L’Autorità di vigilanza bancaria europea per le grandi banche europee? Ottimo.
La crisi del 2007 deriva senza dubbio dalla sproporzione tra i regolati e i regolatori di allora: troppo grandi i primi, così grandi da dettare le regole ai piccoli regolatori nazionali catturati, e troppo grandi, sempre i primi, da potere essere sorvegliati da chi aveva solo la visibilità del territorio nazionale.
Bene anche la decisione, imposta dai tedeschi, di lasciare in pace le piccole banche. Così eviteremo che una vigilanza lontana dal territorio imponga costi addizionali poco giustificati alle banche (e in ultima analisi alle Pmi) locali.
Eppure non sono tranquillo, per niente. L’Autorità di vigilanza bancaria europea nella Bce e non in un’agenzia indipendente?
Pessimo. Per 3 ragioni.
Perché le regole del gioco, cui dovrà sottoporsi la Bce, se l’è scritte la Bce, con la Commissione europea.

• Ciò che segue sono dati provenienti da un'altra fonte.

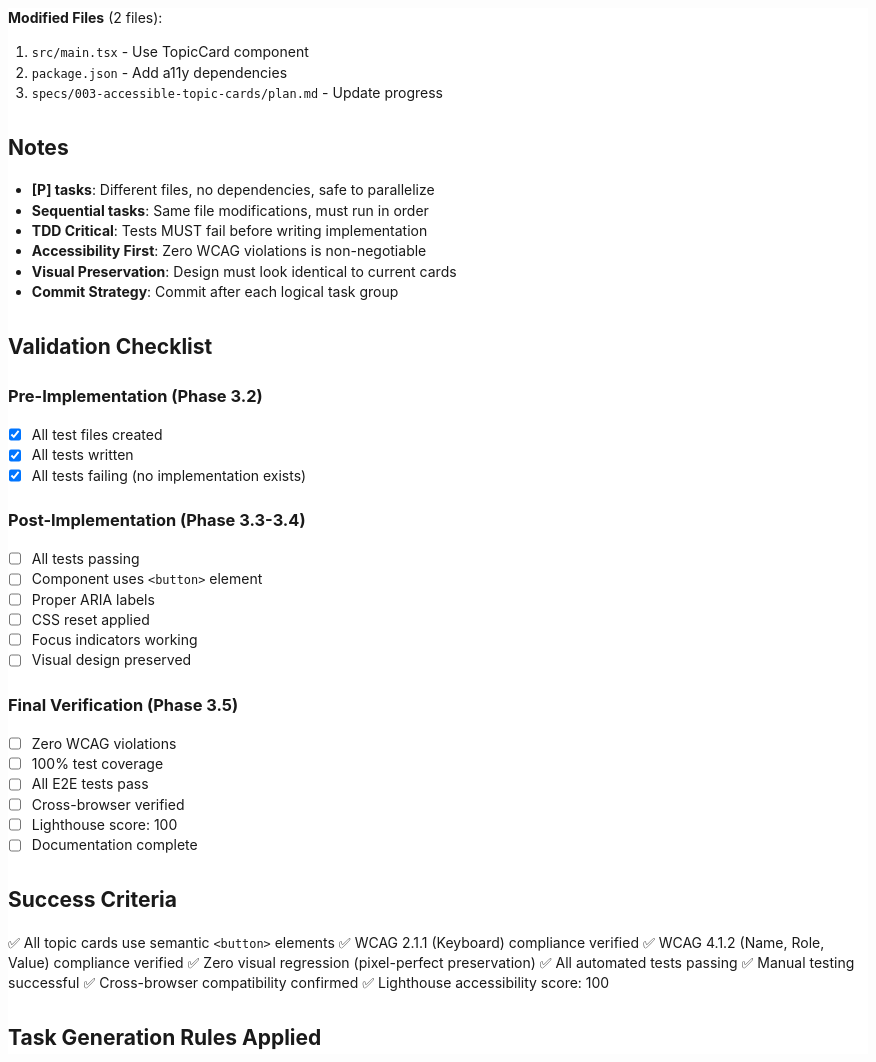 **Modified Files** (2 files):
1. `src/main.tsx` - Use TopicCard component
2. `package.json` - Add a11y dependencies
3. `specs/003-accessible-topic-cards/plan.md` - Update progress

## Notes

- **[P] tasks**: Different files, no dependencies, safe to parallelize
- **Sequential tasks**: Same file modifications, must run in order
- **TDD Critical**: Tests MUST fail before writing implementation
- **Accessibility First**: Zero WCAG violations is non-negotiable
- **Visual Preservation**: Design must look identical to current cards
- **Commit Strategy**: Commit after each logical task group

## Validation Checklist

### Pre-Implementation (Phase 3.2)
- [x] All test files created
- [x] All tests written
- [x] All tests failing (no implementation exists)

### Post-Implementation (Phase 3.3-3.4)
- [ ] All tests passing
- [ ] Component uses `<button>` element
- [ ] Proper ARIA labels
- [ ] CSS reset applied
- [ ] Focus indicators working
- [ ] Visual design preserved

### Final Verification (Phase 3.5)
- [ ] Zero WCAG violations
- [ ] 100% test coverage
- [ ] All E2E tests pass
- [ ] Cross-browser verified
- [ ] Lighthouse score: 100
- [ ] Documentation complete

## Success Criteria

✅ All topic cards use semantic `<button>` elements
✅ WCAG 2.1.1 (Keyboard) compliance verified
✅ WCAG 4.1.2 (Name, Role, Value) compliance verified
✅ Zero visual regression (pixel-perfect preservation)
✅ All automated tests passing
✅ Manual testing successful
✅ Cross-browser compatibility confirmed
✅ Lighthouse accessibility score: 100

## Task Generation Rules Applied
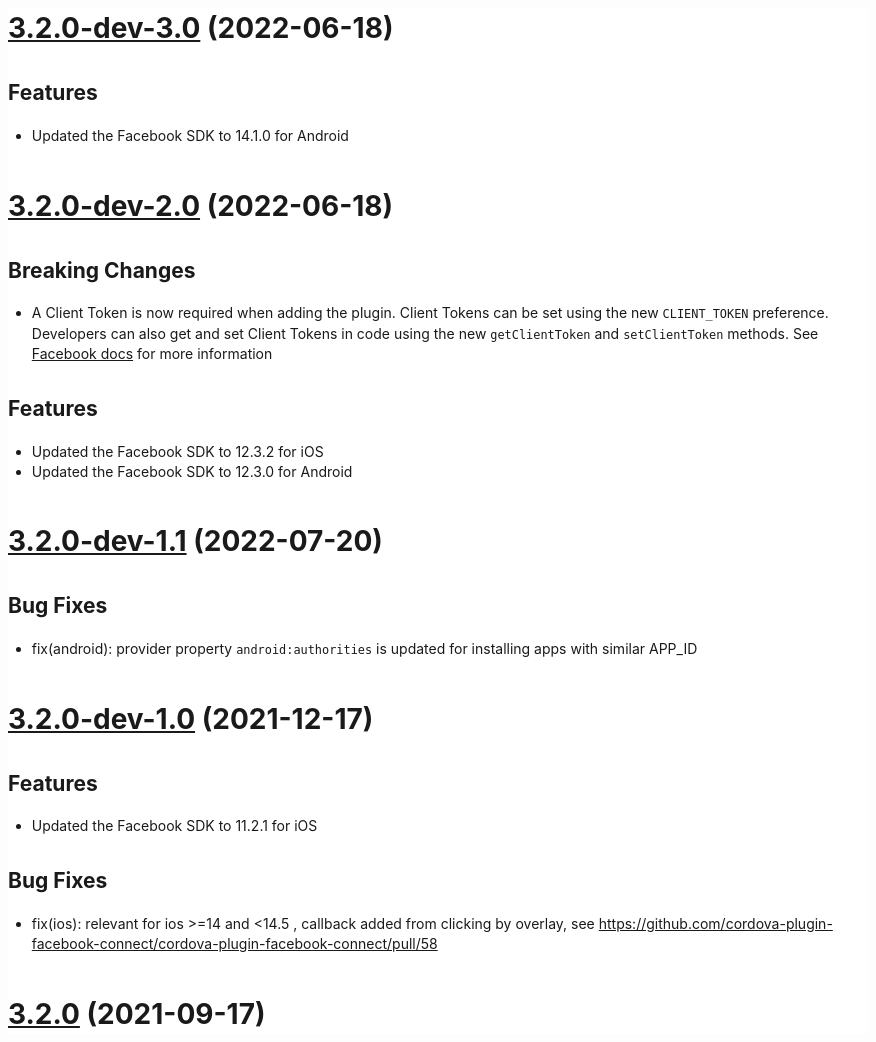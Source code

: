 # [3.2.0-dev-3.0](https://github.com/expcapitaldev/cordova-plugin-facebook-connect/tree/3.2.0-dev-3.0) (2022-06-18)

## Features

* Updated the Facebook SDK to 14.1.0 for Android

# [3.2.0-dev-2.0](https://github.com/expcapitaldev/cordova-plugin-facebook-connect/tree/3.2.0-dev-2.0) (2022-06-18)

## Breaking Changes

* A Client Token is now required when adding the plugin. Client Tokens can be set using the new `CLIENT_TOKEN` preference. Developers can also get and set Client Tokens in code using the new `getClientToken` and `setClientToken` methods. See [Facebook docs](https://developers.facebook.com/docs/facebook-login/access-tokens/#clienttokens) for more information

## Features

* Updated the Facebook SDK to 12.3.2 for iOS
* Updated the Facebook SDK to 12.3.0 for Android

# [3.2.0-dev-1.1](https://github.com/expcapitaldev/cordova-plugin-facebook-connect/tree/3.2.0-dev-1.1) (2022-07-20)

## Bug Fixes

* fix(android): provider property `android:authorities` is updated for installing apps with similar APP_ID

<a name="3.2.0"></a>
# [3.2.0-dev-1.0](https://github.com/expcapitaldev/cordova-plugin-facebook-connect/tree/3.2.0-dev-1.0) (2021-12-17)

## Features

* Updated the Facebook SDK to 11.2.1 for iOS

## Bug Fixes

* fix(ios): relevant for ios >=14 and <14.5 , callback added from clicking by overlay, see https://github.com/cordova-plugin-facebook-connect/cordova-plugin-facebook-connect/pull/58

<a name="3.2.0"></a>
# [3.2.0](https://github.com/cordova-plugin-facebook-connect/cordova-plugin-facebook-connect/releases/tag/v3.2.0) (2021-09-17)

Conflitto d’interessi immenso per risolvere un problema nato appunto dagli enormi conflitti d’interesse tra regolatori e regolati.
Perché non si è ancora parlato nemmeno un poco di “a chi” risponderà questa Bce dei suoi errori. Al Parlamento europeo? Magari. Ma come? Poco è dato sapere. E, visti gli scarsi successi dell’Autorità che abbiamo costruito appena pochi anni fa, l’Eba, e che già abbiamo bocciato, la domanda è dovuta: come verificare la qualità dell’operato di questa Autorità? La responsabilità (accountability), avrei pensato, avrebbe dovuto essere il punto chiave della governance della nuova autorità bancaria sovranazionale. Ma niente.
Ma il punto fondamentale è un altro e per farlo userò le parole del grande (o poco grande secondo alcuni) Paul Samuelson. Un Samuelson giovane. L’annata è di quella delle grandi vendemmie: il 1945 bellico. Ma è vino ancora buono per i nostri pensieri e dunque ve lo ripropongo, come uscì allora dalle cantine della prestigiosissima American Economic Review. “Le verità più semplici abbisognano di essere costantemente ripetute. L’attuale dibattito in America suggerisce essere saggio asserire le seguenti due proposizioni:
1. Il sistema bancario nel suo complesso in realtà non è danneggiato da un generale aumento della struttura dei tassi d’interesse. E’, piuttosto, tremendamente aiutato da un simile cambiamento.
2. Una tipica banca singola, presa a sé stante, in realtà non è danneggiata da un generale aumento della struttura dei tassi d’interesse. E’, piuttosto, aiutata da un simile cambiamento.
L’autore di questo articolo vuole rimarcare come egli non creda che aumenti dei tassi d’interesse siano né probabili né desiderabili”.
Così un giovane Paul Samuelson, costretto a ripetere semplici verità.
Che c’entra tutto ciò con la Bce a capo della supervisione bancaria?
C’entra. C’entra perché la Bce avrà due mandati, il controllo dei prezzi (che la rende già intollerabilmente poco attenta alla disoccupazione) e l’attenzione ai bilanci delle banche perché non si crei instabilità finanziaria.
Ma siccome i bilanci delle banche vanno bene quando i tassi d’interesse crescono (come ricorda Samuelson), ecco che magicamente avremo aggiunto un altro motivo affinché la Bce si opponga ad abbassamenti dei tassi per aiutare la disoccupazione ciclica, oltre all’attenzione maniacale alla lotta contro l’inflazione. Una Bce ancora più conservatrice di oggi. Non male eh?
Certo che se ci fosse una gara tra continenti su chi non sa pensare alla felicità degli infelici, beh, sembra che l’Europa di questo scorcio di secolo se la batta alla grande per il primato mondiale.